In welchem Maß ist jemand für Verbrechen verantwortlich, die er wohl nie begangen hätte, wenn er nicht als Kind in die falschen Hände geraten wäre? Und wie viel Bestand hat die Idee des Humanen, wenn sich "Menschlichkeit" weniger einer Entscheidung als einem Zusammenspiel günstiger Umstände verdankt? Das sind zentrale Fragen in "Wrong Elements", dem dokumentarischen Filmdebüt des französischen Schriftstellers Jonathan Littell. Er porträtiert vier ehemalige Kindersoldaten aus Uganda - Nighty, Geofrey, Mike und Lapisa -, die als 12- oder 13-Jährige von der LRA, der Lord's Resistance Armee des Joseph Kony, entführt wurden. Sie leben heute wieder bei ihren Familien, wurden trotz der Verbrechen, die sie begangen haben, begnadigt. Littell zeigt ihren Alltag, lässt sie von ihrer Zeit im Busch erzählen und Erlebnisse nachspielen.

Dass ausgerechnet ein europäischer Schriftsteller afrikanische Vergangenheitsbewältigung dokumentiert, sie sogar vorantreiben will mit seinem Filmprojekt, irritiert. Zumal Littell nicht irgendein Autor ist. Sein Roman "Die Wohlgesinnten", 2006 in Frankreich erschienen und mit dem Prix Goncourt ausgezeichnet, spaltete die Leser: Viele feierten ihn als Sensation, andere verabscheuten ihn. Littell erzählt darin aus der Perspektive eines SS-Offiziers von den Verbrechen des Holocaust - so detailreich, distanzlos und überwältigend, dass ihn der Kritiker dieser Zeitung einen "schlauen Pornografen" nannte. Skepsis ist also angebracht, wenn sich Littell nun mit schuldig-unschuldigen Kindersoldaten beschäftigt.

Umso größer die Erleichterung, dass "Wrong Elements" nichts Voyeuristisches oder Sensationslüsternes hat. Scheußliche Verbrechen kommen zur Sprache, aber auf eine Weise, die sich in keinem Moment schaudernd genießen lässt. Konys Widerstandsarmee des Herrn entführte in rund 25 Jahren Bürgerkrieg mehr als 60 000 Kinder, machte die Jungen zu Soldaten und die Mädchen oft zu Sexsklavinnen verdienter Kämpfer. Im Dienst der Mördertruppe wurden auch die Entführten zu Mördern. Mehr als die Hälfte starb im Dschungel.

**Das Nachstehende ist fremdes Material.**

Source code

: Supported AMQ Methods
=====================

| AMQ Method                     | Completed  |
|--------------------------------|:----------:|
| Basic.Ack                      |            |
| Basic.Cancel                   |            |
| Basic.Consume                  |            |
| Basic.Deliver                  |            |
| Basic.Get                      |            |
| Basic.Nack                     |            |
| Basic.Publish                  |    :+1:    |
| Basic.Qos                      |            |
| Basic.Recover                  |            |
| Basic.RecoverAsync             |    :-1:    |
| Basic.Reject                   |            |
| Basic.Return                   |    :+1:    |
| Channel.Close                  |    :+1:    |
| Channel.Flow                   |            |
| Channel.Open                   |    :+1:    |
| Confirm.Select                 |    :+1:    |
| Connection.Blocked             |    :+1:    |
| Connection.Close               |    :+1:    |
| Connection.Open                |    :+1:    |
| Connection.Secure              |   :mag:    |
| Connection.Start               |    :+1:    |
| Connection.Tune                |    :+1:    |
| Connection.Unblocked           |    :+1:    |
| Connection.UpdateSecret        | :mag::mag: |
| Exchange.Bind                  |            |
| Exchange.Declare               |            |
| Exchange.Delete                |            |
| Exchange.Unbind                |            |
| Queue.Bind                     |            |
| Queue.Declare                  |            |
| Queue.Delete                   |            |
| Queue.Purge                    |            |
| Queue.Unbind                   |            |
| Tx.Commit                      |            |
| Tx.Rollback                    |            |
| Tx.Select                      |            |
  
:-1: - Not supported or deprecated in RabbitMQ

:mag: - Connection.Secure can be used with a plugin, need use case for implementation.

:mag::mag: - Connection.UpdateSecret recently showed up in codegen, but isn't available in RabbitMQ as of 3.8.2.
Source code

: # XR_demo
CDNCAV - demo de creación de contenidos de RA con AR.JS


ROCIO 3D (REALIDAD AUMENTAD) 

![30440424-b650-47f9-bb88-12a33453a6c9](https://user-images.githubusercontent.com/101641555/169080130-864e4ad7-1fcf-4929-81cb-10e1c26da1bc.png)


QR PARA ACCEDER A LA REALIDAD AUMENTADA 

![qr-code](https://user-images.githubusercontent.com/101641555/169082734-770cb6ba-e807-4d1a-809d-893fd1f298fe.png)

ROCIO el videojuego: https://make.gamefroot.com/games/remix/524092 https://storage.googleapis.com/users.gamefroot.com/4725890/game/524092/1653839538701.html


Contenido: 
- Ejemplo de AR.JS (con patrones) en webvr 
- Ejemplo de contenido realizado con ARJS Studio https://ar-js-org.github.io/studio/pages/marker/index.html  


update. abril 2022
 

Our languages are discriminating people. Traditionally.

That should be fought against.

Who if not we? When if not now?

Wenn Nighty, Geofrey oder Lapisa erzählen, ist es, als beträte man eine Parallelwelt. Nighty kennt noch die Namen der Geister, die durch den Rebellenführer Kony sprachen: Who Are You, Salindi, Zinck Bricky, Sinaska. Die Geister hätten ihren Anführer vor feindlichen Angriffen gewarnt, erzählt Nighty. Meistens aber befahlen sie zu töten. Geofrey erzählt, dass der erste Mensch, den er getötet habe, eine Frau gewesen sei; er hätte keine Wahl gehabt. "Danach habe ich mich an das Töten gewöhnt, es war kein Verbrechen mehr. Als wäre ich von Geistern besessen." Heute fährt Geofrey ein Motorradtaxi und lacht viel. Nur als er beim "Nachspielen" des Buschlebens ein von Termiten zerfressenes altes Gewehr findet, es mit geübtem Griff hochreißt und auf seinen Freund Mike zielt, ahnt man die Gewalt, die in diesem äußerlich sanften Mann schlummert.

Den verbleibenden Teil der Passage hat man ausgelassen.